A digression is in order. The delegates to the 43rd there to support Ron Paul can be divided into two groups: those that were part of an organized effort, and those that for lack of a better term, I will call "rouge Ron Paul delegates" (RRPD). RRPD consisted largely of people like myself: under 35 (though typically quite a bit younger than that), from Capitol Hill, First Hill, and the Central District who were the only people who showed up from their precincts on March 3 and thus automatically became delegates. We didn't care to have anything to do with the organized Republican Party. Most of us ignored our phones. (We were still getting robocalls from the Paul campaign, even as the caucus started.) And we found each other by being the only people in the room wearing black and having visible tattoos and/or piercings.
In other words, we were the only people in the room that actually looked like we lived in the 43rd District. Together with the less obvious RRPD, we were easily 1/3rd of the Paul contingent.
The idea of the open slate was simple: it was a mixture of Paul and Santorum supporters, ranked by priority (I assume some horse trading had determined the order.) The Romney campaign had also produced a "unity slate" which, though nominally in coordination with the Gingrich campaign, consisted entirely of Romney supporters, similarly ranked. Because of the way the balloting is done (something like 60 candidates for 14 slots, everyone votes for 14 names, and on the first ballot you only need 50% plus one to win a slot) there is an obvious advantage to bloc voting (hence the slates.) People who don't get at least 10% of the vote are dropped off for subsequent ballots. Such a system often does not produce winners on the first ballot, and several rounds are often required.

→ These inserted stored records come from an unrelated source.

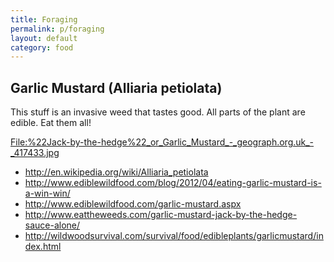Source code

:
 ```yaml
---
title: Foraging
permalink: p/foraging
layout: default
category: food
---
```


Garlic Mustard (Alliaria petiolata)
-----------------------------------

This stuff is an invasive weed that tastes good. All parts of the plant are edible. Eat them all!

[<File:%22Jack-by-the-hedge%22_or_Garlic_Mustard_-_geograph.org.uk_-_417433.jpg>](/File:"Jack-by-the-hedge"_or_Garlic_Mustard_-_geograph.org.uk_-_417433.jpg "wikilink")

-   <http://en.wikipedia.org/wiki/Alliaria_petiolata>
-   <http://www.ediblewildfood.com/blog/2012/04/eating-garlic-mustard-is-a-win-win/>
-   <http://www.ediblewildfood.com/garlic-mustard.aspx>
-   <http://www.eattheweeds.com/garlic-mustard-jack-by-the-hedge-sauce-alone/>
-   <http://wildwoodsurvival.com/survival/food/edibleplants/garlicmustard/index.html>
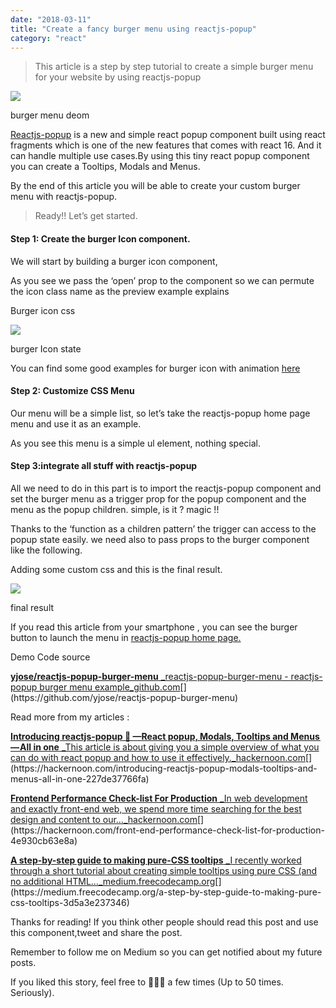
 ```yaml
---
date: "2018-03-11"
title: "Create a fancy burger menu using reactjs-popup"
category: "react"
---
```

> This article is a step by step tutorial to create a simple burger menu for your website by using reactjs-popup

![](https://cdn-images-1.medium.com/max/800/1*ttcLA5BrtUAXSBo6YfoQoA.gif)

burger menu deom

[Reactjs-popup](https://react-popup.netlify.com/)  is a new and simple react popup component built using react fragments which is one of the new features that comes with react 16. And it can handle multiple use cases.By using this tiny react popup component you can create a Tooltips, Modals and Menus.

By the end of this article you will be able to create your custom burger menu with reactjs-popup.

> Ready!! Let’s get started.

#### Step 1: Create the burger Icon component.

We will start by building a burger icon component,

As you see we pass the ‘open’ prop to the component so we can permute the icon class name as the preview example explains

Burger icon css

![](https://cdn-images-1.medium.com/max/800/1*0Tqwq8OspuZd6vKrfFE0Yw.png)

burger Icon state

You can find some good examples for burger icon with animation  [here](https://jonsuh.com/hamburgers/)

#### Step 2: Customize CSS Menu

Our menu will be a simple list, so let’s take the reactjs-popup home page menu and use it as an example.

As you see this menu is a simple ul element, nothing special.

#### Step 3:integrate all stuff with reactjs-popup

All we need to do in this part is to import the reactjs-popup component and set the burger menu as a trigger prop for the popup component and the menu as the popup children. simple, is it ? magic !!

Thanks to the ‘function as a children pattern’ the trigger can access to the popup state easily. we need also to pass props to the burger component like the following.

Adding some custom css and this is the final result.

![](https://cdn-images-1.medium.com/max/800/1*ttcLA5BrtUAXSBo6YfoQoA.gif)

final result

If you read this article from your smartphone , you can see the burger button to launch the menu in  [reactjs-popup home page.](https://react-popup.netlify.com/)

Demo Code source

[**yjose/reactjs-popup-burger-menu**
_reactjs-popup-burger-menu - reactjs-popup burger menu example_github.com](https://github.com/yjose/reactjs-popup-burger-menu "https://github.com/yjose/reactjs-popup-burger-menu")[](https://github.com/yjose/reactjs-popup-burger-menu)

Read more from my articles :

[**Introducing reactjs-popup 🎉 —React popup, Modals, Tooltips and Menus — All in one**
_This article is about giving you a simple overview of what you can do with react popup and how to use it effectively._hackernoon.com](https://hackernoon.com/introducing-reactjs-popup-modals-tooltips-and-menus-all-in-one-227de37766fa "https://hackernoon.com/introducing-reactjs-popup-modals-tooltips-and-menus-all-in-one-227de37766fa")[](https://hackernoon.com/introducing-reactjs-popup-modals-tooltips-and-menus-all-in-one-227de37766fa)

[**Frontend Performance Check-list For Production**
_In web development and exactly front-end web, we spend more time searching for the best design and content to our…_hackernoon.com](https://hackernoon.com/front-end-performance-check-list-for-production-4e930cb63e8a "https://hackernoon.com/front-end-performance-check-list-for-production-4e930cb63e8a")[](https://hackernoon.com/front-end-performance-check-list-for-production-4e930cb63e8a)

[**A step-by-step guide to making pure-CSS tooltips**
_I recently worked through a short tutorial about creating simple tooltips using pure CSS (and no additional HTML…_medium.freecodecamp.org](https://medium.freecodecamp.org/a-step-by-step-guide-to-making-pure-css-tooltips-3d5a3e237346 "https://medium.freecodecamp.org/a-step-by-step-guide-to-making-pure-css-tooltips-3d5a3e237346")[](https://medium.freecodecamp.org/a-step-by-step-guide-to-making-pure-css-tooltips-3d5a3e237346)

Thanks for reading! If you think other people should read this post and use this component,tweet and share the post.

Remember to follow me on Medium so you can get notified about my future posts.

If you liked this story, feel free to 👏👏👏 a few times (Up to 50 times. Seriously).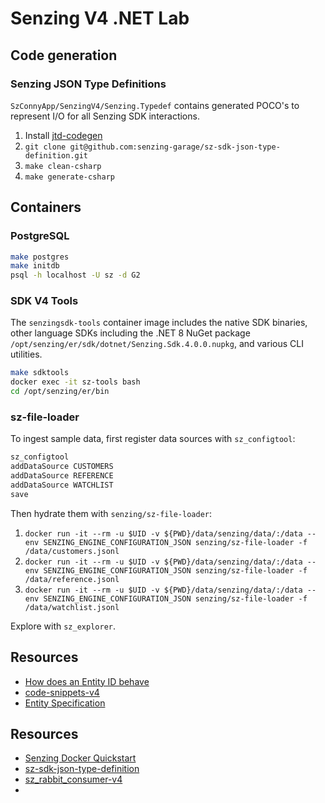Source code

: # Senzing V4 .NET Lab

## Code generation

### Senzing JSON Type Definitions

`SzConnyApp/SenzingV4/Senzing.Typedef` contains generated POCO's to represent I/O for all Senzing SDK interactions.

1. Install [jtd-codegen](https://github.com/jsontypedef/json-typedef-codegen)
2. `git clone git@github.com:senzing-garage/sz-sdk-json-type-definition.git`
3. `make clean-csharp`
4. `make generate-csharp`

## Containers

### PostgreSQL

```sh
make postgres
make initdb
psql -h localhost -U sz -d G2
```

### SDK V4 Tools

The `senzingsdk-tools` container image includes the native SDK binaries, other language SDKs including the .NET 8 NuGet
package `/opt/senzing/er/sdk/dotnet/Senzing.Sdk.4.0.0.nupkg`, and various CLI utilities.

```sh
make sdktools
docker exec -it sz-tools bash
cd /opt/senzing/er/bin
```


### sz-file-loader

To ingest sample data, first register data sources with `sz_configtool`:

```sh
sz_configtool
addDataSource CUSTOMERS
addDataSource REFERENCE
addDataSource WATCHLIST
save
```

Then hydrate them with `senzing/sz-file-loader`:

1. `docker run -it --rm -u $UID -v ${PWD}/data/senzing/data/:/data --env SENZING_ENGINE_CONFIGURATION_JSON senzing/sz-file-loader -f /data/customers.jsonl`
2. `docker run -it --rm -u $UID -v ${PWD}/data/senzing/data/:/data --env SENZING_ENGINE_CONFIGURATION_JSON senzing/sz-file-loader -f /data/reference.jsonl`
3. `docker run -it --rm -u $UID -v ${PWD}/data/senzing/data/:/data --env SENZING_ENGINE_CONFIGURATION_JSON senzing/sz-file-loader -f /data/watchlist.jsonl`

Explore with `sz_explorer`.

## Resources

- [How does an Entity ID behave](https://senzing.zendesk.com/hc/en-us/articles/4415858978067-How-does-an-Entity-ID-behave)
- [code-snippets-v4](https://github.com/Senzing/code-snippets-v4)
- [Entity Specification](https://senzing.com/docs/entity_specification/)



## Resources

- [Senzing Docker Quickstart](https://senzing.com/docs/quickstart/quickstart_docker/)
- [sz-sdk-json-type-definition](https://github.com/senzing-garage/sz-sdk-json-type-definition)
- [sz_rabbit_consumer-v4](https://github.com/brianmacy/sz_rabbit_consumer-v4)
- 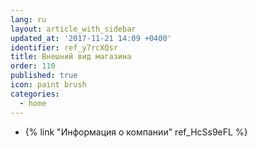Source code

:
 ```yaml
---
lang: ru
layout: article_with_sidebar
updated_at: '2017-11-21 14:09 +0400'
identifier: ref_y7rcXQsr
title: Внешний вид магазина
order: 110
published: true
icon: paint brush
categories:
  - home
---
```

*   {% link "Информация о компании" ref_HcSs9eFL %}
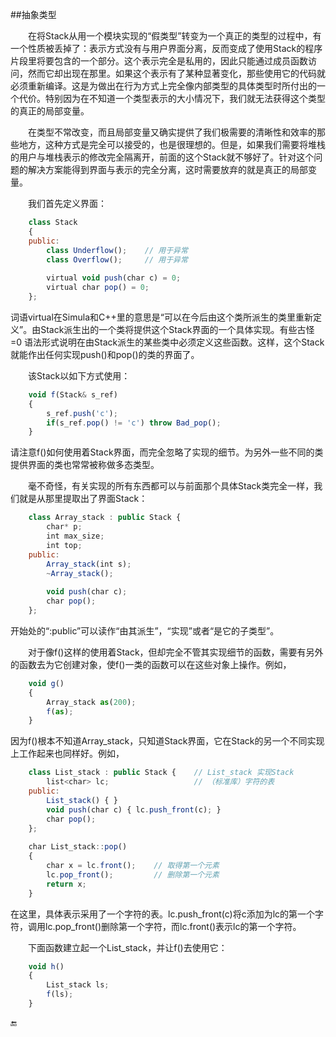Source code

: ##抽象类型

&emsp;&emsp;在将Stack从用一个模块实现的“假类型”转变为一个真正的类型的过程中，有一个性质被丢掉了：表示方式没有与用户界面分离，反而变成了使用Stack的程序片段里将要包含的一个部分。这个表示完全是私用的，因此只能通过成员函数访问，然而它却出现在那里。如果这个表示有了某种显著变化，那些使用它的代码就必须重新编译。这是为做出在行为方式上完全像内部类型的具体类型时所付出的一个代价。特别因为在不知道一个类型表示的大小情况下，我们就无法获得这个类型的真正的局部变量。

&emsp;&emsp;在类型不常改变，而且局部变量又确实提供了我们极需要的清晰性和效率的那些地方，这种方式是完全可以接受的，也是很理想的。但是，如果我们需要将堆栈的用户与堆栈表示的修改完全隔离开，前面的这个Stack就不够好了。针对这个问题的解决方案能得到界面与表示的完全分离，这时需要放弃的就是真正的局部变量。

&emsp;&emsp;我们首先定义界面：

```javascript
    class Stack
    {
    public:
        class Underflow();    // 用于异常
        class Overflow();     // 用于异常
        
        virtual void push(char c) = 0;
        virtual char pop() = 0;
    };
```

词语virtual在Simula和C++里的意思是“可以在今后由这个类所派生的类里重新定义”。由Stack派生出的一个类将提供这个Stack界面的一个具体实现。有些古怪 =0 语法形式说明在由Stack派生的某些类中必须定义这些函数。这样，这个Stack就能作出任何实现push()和pop()的类的界面了。

&emsp;&emsp;该Stack以如下方式使用：

```javascript
    void f(Stack& s_ref)
    {
        s_ref.push('c');
        if(s_ref.pop() != 'c') throw Bad_pop();
    }
```

请注意f()如何使用着Stack界面，而完全忽略了实现的细节。为另外一些不同的类提供界面的类也常常被称做多态类型。

&emsp;&emsp;毫不奇怪，有关实现的所有东西都可以与前面那个具体Stack类完全一样，我们就是从那里提取出了界面Stack：

```javascript
    class Array_stack : public Stack {
        char* p;
        int max_size;
        int top;
    public:
        Array_stack(int s);
        ~Array_stack();
        
        void push(char c);
        char pop();
    };
```

开始处的“:public”可以读作“由其派生”，“实现”或者“是它的子类型”。

&emsp;&emsp;对于像f()这样的使用着Stack，但却完全不管其实现细节的函数，需要有另外的函数去为它创建对象，使f()一类的函数可以在这些对象上操作。例如，

```javascript
    void g()
    {
        Array_stack as(200);
        f(as);
    }
```

因为f()根本不知道Array_stack，只知道Stack界面，它在Stack的另一个不同实现上工作起来也同样好。例如，

```javascript
    class List_stack : public Stack {    // List_stack 实现Stack
        list<char> lc;                   // （标准库）字符的表
    public:
        List_stack() { }
        void push(char c) { lc.push_front(c); }
        char pop();
    };
    
    char List_stack::pop()
    {
        char x = lc.front();    // 取得第一个元素
        lc.pop_front();         // 删除第一个元素
        return x;
    }
```

在这里，具体表示采用了一个字符的表。lc.push_front(c)将c添加为lc的第一个字符，调用lc.pop_front()删除第一个字符，而lc.front()表示lc的第一个字符。

&emsp;&emsp;下面函数建立起一个List_stack，并让f()去使用它：

```javascript
    void h()
    {
        List_stack ls;
        f(ls);
    }
```

🔚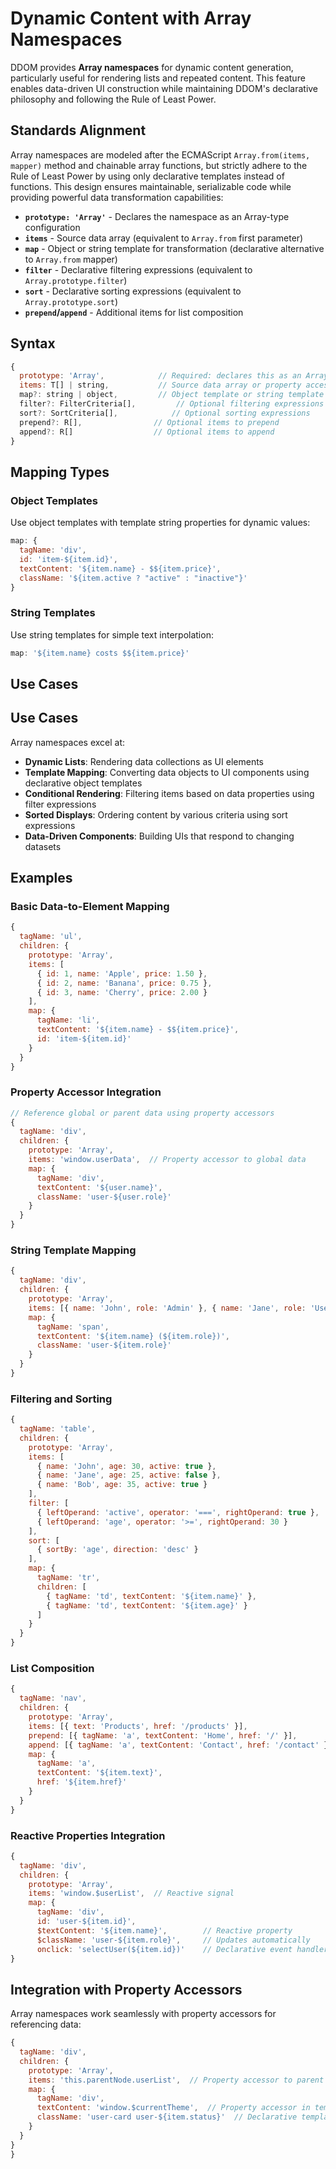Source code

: # Dynamic Content with Array Namespaces

DDOM provides **Array namespaces** for dynamic content generation, particularly useful for rendering lists and repeated content. This feature enables data-driven UI construction while maintaining DDOM's declarative philosophy and following the Rule of Least Power.

## Standards Alignment

Array namespaces are modeled after the ECMAScript `Array.from(items, mapper)` method and chainable array functions, but strictly adhere to the Rule of Least Power by using only declarative templates instead of functions. This design ensures maintainable, serializable code while providing powerful data transformation capabilities:

* **`prototype: 'Array'`** - Declares the namespace as an Array-type configuration
* **`items`** - Source data array (equivalent to `Array.from` first parameter)
* **`map`** - Object or string template for transformation (declarative alternative to `Array.from` mapper)
* **`filter`** - Declarative filtering expressions (equivalent to `Array.prototype.filter`)
* **`sort`** - Declarative sorting expressions (equivalent to `Array.prototype.sort`)
* **`prepend`/`append`** - Additional items for list composition

## Syntax

```javascript
{
  prototype: 'Array',            // Required: declares this as an Array namespace
  items: T[] | string,           // Source data array or property accessor
  map?: string | object,         // Object template or string template (declarative only)
  filter?: FilterCriteria[],         // Optional filtering expressions
  sort?: SortCriteria[],            // Optional sorting expressions  
  prepend?: R[],                // Optional items to prepend
  append?: R[]                  // Optional items to append
}
```

## Mapping Types

### Object Templates
Use object templates with template string properties for dynamic values:
```javascript
map: {
  tagName: 'div',
  id: 'item-${item.id}',
  textContent: '${item.name} - $${item.price}',
  className: '${item.active ? "active" : "inactive"}'
}
```

### String Templates
Use string templates for simple text interpolation:
```javascript
map: '${item.name} costs $${item.price}'
```

## Use Cases
## Use Cases

Array namespaces excel at:

* **Dynamic Lists**: Rendering data collections as UI elements
* **Template Mapping**: Converting data objects to UI components using declarative object templates
* **Conditional Rendering**: Filtering items based on data properties using filter expressions
* **Sorted Displays**: Ordering content by various criteria using sort expressions
* **Data-Driven Components**: Building UIs that respond to changing datasets

## Examples

### Basic Data-to-Element Mapping

```javascript
{
  tagName: 'ul',
  children: {
    prototype: 'Array',
    items: [
      { id: 1, name: 'Apple', price: 1.50 },
      { id: 2, name: 'Banana', price: 0.75 },
      { id: 3, name: 'Cherry', price: 2.00 }
    ],
    map: {
      tagName: 'li',
      textContent: '${item.name} - $${item.price}',
      id: 'item-${item.id}'
    }
  }
}
```

### Property Accessor Integration

```javascript
// Reference global or parent data using property accessors
{
  tagName: 'div',
  children: {
    prototype: 'Array',
    items: 'window.userData',  // Property accessor to global data
    map: {
      tagName: 'div',
      textContent: '${user.name}',
      className: 'user-${user.role}'
    }
  }
}
```

### String Template Mapping

```javascript
{
  tagName: 'div',
  children: {
    prototype: 'Array',
    items: [{ name: 'John', role: 'Admin' }, { name: 'Jane', role: 'User' }],
    map: {
      tagName: 'span', 
      textContent: '${item.name} (${item.role})',
      className: 'user-${item.role}'
    }
  }
}
```

### Filtering and Sorting

```javascript
{
  tagName: 'table',
  children: {
    prototype: 'Array',
    items: [
      { name: 'John', age: 30, active: true },
      { name: 'Jane', age: 25, active: false },
      { name: 'Bob', age: 35, active: true }
    ],
    filter: [
      { leftOperand: 'active', operator: '===', rightOperand: true },
      { leftOperand: 'age', operator: '>=', rightOperand: 30 }
    ],
    sort: [
      { sortBy: 'age', direction: 'desc' }
    ],
    map: {
      tagName: 'tr',
      children: [
        { tagName: 'td', textContent: '${item.name}' },
        { tagName: 'td', textContent: '${item.age}' }
      ]
    }
  }
}
```

### List Composition

```javascript
{
  tagName: 'nav',
  children: {
    prototype: 'Array',
    items: [{ text: 'Products', href: '/products' }],
    prepend: [{ tagName: 'a', textContent: 'Home', href: '/' }],
    append: [{ tagName: 'a', textContent: 'Contact', href: '/contact' }],
    map: {
      tagName: 'a',
      textContent: '${item.text}',
      href: '${item.href}'
    }
  }
}
```

### Reactive Properties Integration

```javascript
{
  tagName: 'div',
  children: {
    prototype: 'Array',
    items: 'window.$userList',  // Reactive signal
    map: {
      tagName: 'div',
      id: 'user-${item.id}',
      $textContent: '${item.name}',        // Reactive property
      $className: 'user-${item.role}',     // Updates automatically
      onclick: 'selectUser(${item.id})'    // Declarative event handler
}
```

## Integration with Property Accessors

Array namespaces work seamlessly with property accessors for referencing data:

```javascript
{
  tagName: 'div',
  children: {
    prototype: 'Array',
    items: 'this.parentNode.userList',  // Property accessor to parent data
    map: {
      tagName: 'div',
      textContent: 'window.$currentTheme',  // Property accessor in template
      className: 'user-card user-${item.status}'  // Declarative template
    }
  }
}
}
```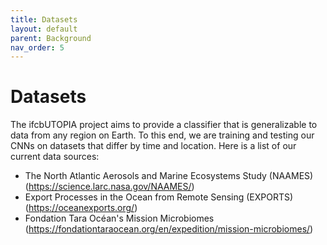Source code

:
 ```yaml
---
title: Datasets
layout: default
parent: Background
nav_order: 5
---
```


# Datasets

The ifcbUTOPIA project aims to provide a classifier that is generalizable to data from any region on Earth. To this end, we are training and testing our CNNs on datasets that differ by time and location. Here is a list of our current data sources: 

- The North Atlantic Aerosols and Marine Ecosystems Study (NAAMES) (https://science.larc.nasa.gov/NAAMES/) 
- Export Processes in the Ocean from Remote Sensing (EXPORTS) (https://oceanexports.org/) 
- Fondation Tara Océan's Mission Microbiomes (https://fondationtaraocean.org/en/expedition/mission-microbiomes/) 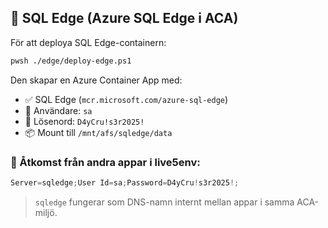 

## 🧱 SQL Edge (Azure SQL Edge i ACA)

För att deploya SQL Edge-containern:

```bash
pwsh ./edge/deploy-edge.ps1
```

Den skapar en Azure Container App med:
- ✅ SQL Edge (`mcr.microsoft.com/azure-sql-edge`)
- 🔐 Användare: `sa`
- 🔐 Lösenord: `D4yCru!s3r2025!`
- 📦 Mount till `/mnt/afs/sqledge/data`

### 🧠 Åtkomst från andra appar i live5env:

```csharp
Server=sqledge;User Id=sa;Password=D4yCru!s3r2025!;
```

> `sqledge` fungerar som DNS-namn internt mellan appar i samma ACA-miljö.

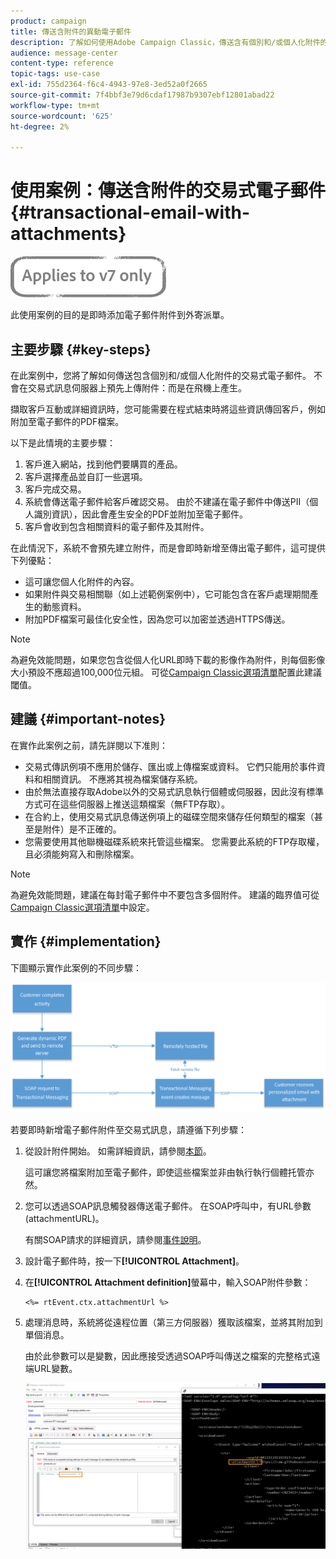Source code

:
 ```yaml
---
product: campaign
title: 傳送含附件的異動電子郵件
description: 了解如何使用Adobe Campaign Classic，傳送含有個別和/或個人化附件的交易式電子郵件。
audience: message-center
content-type: reference
topic-tags: use-case
exl-id: 755d2364-f6c4-4943-97e8-3ed52a0f2665
source-git-commit: 7f4bbf3e79d6cdaf17987b9307ebf12801abad22
workflow-type: tm+mt
source-wordcount: '625'
ht-degree: 2%

---
```


# 使用案例：傳送含附件的交易式電子郵件 {#transactional-email-with-attachments}

![](../../assets/v7-only.svg)

此使用案例的目的是即時添加電子郵件附件到外寄派單。

## 主要步驟 {#key-steps}

在此案例中，您將了解如何傳送包含個別和/或個人化附件的交易式電子郵件。 不會在交易式訊息伺服器上預先上傳附件：而是在飛機上產生。

擷取客戶互動或詳細資訊時，您可能需要在程式結束時將這些資訊傳回客戶，例如附加至電子郵件的PDF檔案。

以下是此情境的主要步驟：

1. 客戶進入網站，找到他們要購買的產品。
1. 客戶選擇產品並自訂一些選項。
1. 客戶完成交易。
1. 系統會傳送電子郵件給客戶確認交易。 由於不建議在電子郵件中傳送PII（個人識別資訊），因此會產生安全的PDF並附加至電子郵件。
1. 客戶會收到包含相關資料的電子郵件及其附件。

在此情況下，系統不會預先建立附件，而是會即時新增至傳出電子郵件，這可提供下列優點：

* 這可讓您個人化附件的內容。
* 如果附件與交易相關聯（如上述範例案例中），它可能包含在客戶處理期間產生的動態資料。
* 附加PDF檔案可最佳化安全性，因為您可以加密並透過HTTPS傳送。

>[!NOTE]
>
>為避免效能問題，如果您包含從個人化URL即時下載的影像作為附件，則每個影像大小預設不應超過100,000位元組。 可從[Campaign Classic選項清單](../../installation/using/configuring-campaign-options.md#delivery)配置此建議閾值。

## 建議 {#important-notes}

在實作此案例之前，請先詳閱以下准則：

* 交易式傳訊例項不應用於儲存、匯出或上傳檔案或資料。 它們只能用於事件資料和相關資訊。 不應將其視為檔案儲存系統。
* 由於無法直接存取Adobe以外的交易式訊息執行個體或伺服器，因此沒有標準方式可在這些伺服器上推送這類檔案（無FTP存取）。
* 在合約上，使用交易式訊息傳送例項上的磁碟空間來儲存任何類型的檔案（甚至是附件）是不正確的。
* 您需要使用其他聯機磁碟系統來托管這些檔案。 您需要此系統的FTP存取權，且必須能夠寫入和刪除檔案。

>[!NOTE]
>
>為避免效能問題，建議在每封電子郵件中不要包含多個附件。 建議的臨界值可從[Campaign Classic選項清單](../../installation/using/configuring-campaign-options.md#delivery)中設定。

## 實作 {#implementation}

下圖顯示實作此案例的不同步驟：

![](assets/message-center-uc1.png)

若要即時新增電子郵件附件至交易式訊息，請遵循下列步驟：

1. 從設計附件開始。 如需詳細資訊，請參閱[本節](../../delivery/using/attaching-files.md#attach-a-personalized-file)。

   這可讓您將檔案附加至電子郵件，即使這些檔案並非由執行執行個體托管亦然。

1. 您可以透過SOAP訊息觸發器傳送電子郵件。 在SOAP呼叫中，有URL參數(attachmentURL)。

   有關SOAP請求的詳細資訊，請參閱[事件說明](../../message-center/using/event-description.md)。

1. 設計電子郵件時，按一下&#x200B;**[!UICONTROL Attachment]**。

1. 在&#x200B;**[!UICONTROL Attachment definition]**&#x200B;螢幕中，輸入SOAP附件參數：

   ```
   <%= rtEvent.ctx.attachmentUrl %>
   ```

1. 處理消息時，系統將從遠程位置（第三方伺服器）獲取該檔案，並將其附加到單個消息。

   由於此參數可以是變數，因此應接受透過SOAP呼叫傳送之檔案的完整格式遠端URL變數。

   ![](assets/message-center-uc2.png)
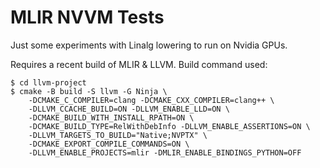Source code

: # MLIR NVVM Tests
Just some experiments with Linalg lowering to run on Nvidia GPUs.

Requires a recent build of MLIR & LLVM.  Build command used:
```
$ cd llvm-project
$ cmake -B build -S llvm -G Ninja \
    -DCMAKE_C_COMPILER=clang -DCMAKE_CXX_COMPILER=clang++ \
    -DLLVM_CCACHE_BUILD=ON -DLLVM_ENABLE_LLD=ON \
    -DCMAKE_BUILD_WITH_INSTALL_RPATH=ON \
    -DCMAKE_BUILD_TYPE=RelWithDebInfo -DLLVM_ENABLE_ASSERTIONS=ON \
    -DLLVM_TARGETS_TO_BUILD="Native;NVPTX" \
    -DCMAKE_EXPORT_COMPILE_COMMANDS=ON \
    -DLLVM_ENABLE_PROJECTS=mlir -DMLIR_ENABLE_BINDINGS_PYTHON=OFF
```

After some wrangling about the rules for the day, it was determined that delegate candidates could give 30-second speeches before balloting. The Romney camp (which I should mention included all of the district officers) didn't want this, nor did many of the Santorum supporters. It would later become clear why. You see, for those of us not "in the know", we really had no way of knowing which potential delegates supported which candidate, unless they told us. But once they started making speeches, many--though not all--declared who they were supporting.
The speeches were mostly pointless, boring, and inept. The highlight was when the a Romney supporter--the vice chair of the district and head of the rules committee, who had herself tried to forestall these speeches--proclaimed that if "we don't vote for the unity slate, we're going to send a whole lot of Paul delegates to the state convention." Over half the room erupted in cheers.
I don't think that was the response she was looking for.
However, the real action during the speeches was happening in the audience. Among the RRPD, many of us concluded that we had no intention of voting for Santorum delegates knowingly--we had not been a party to this alliance--and started crossing those that declared themselves for Santorum off the slate, and replacing them with Paul supporters further down the list. When the ballots came out, we voted as a bloc.
On the first ballot, 9 of 14 slots were filled outright. All with Ron Paul supporters. On the second, 3 of 5 were for Paul, one for Santorum, and another an open slate candidate who had not said who they were for (though I have been told is for Paul.)
Romney had been swept. About half the Romney contingent left the room in a huff. Inevitability was starting to look a lot like disappointment and desperation.
It was beautiful.
I don't think it will make a difference in this election. It probably won't even make much of a difference at the state convention--Washington outside the borders of Seattle is a very, very different place. But still, there was something deeply potent about witnessing firsthand the power of a largely unorganized group of people to turn an established order on its ear, playing their game by their own rules, and simply refusing to go along with what is expected.
There is still power in the word "no".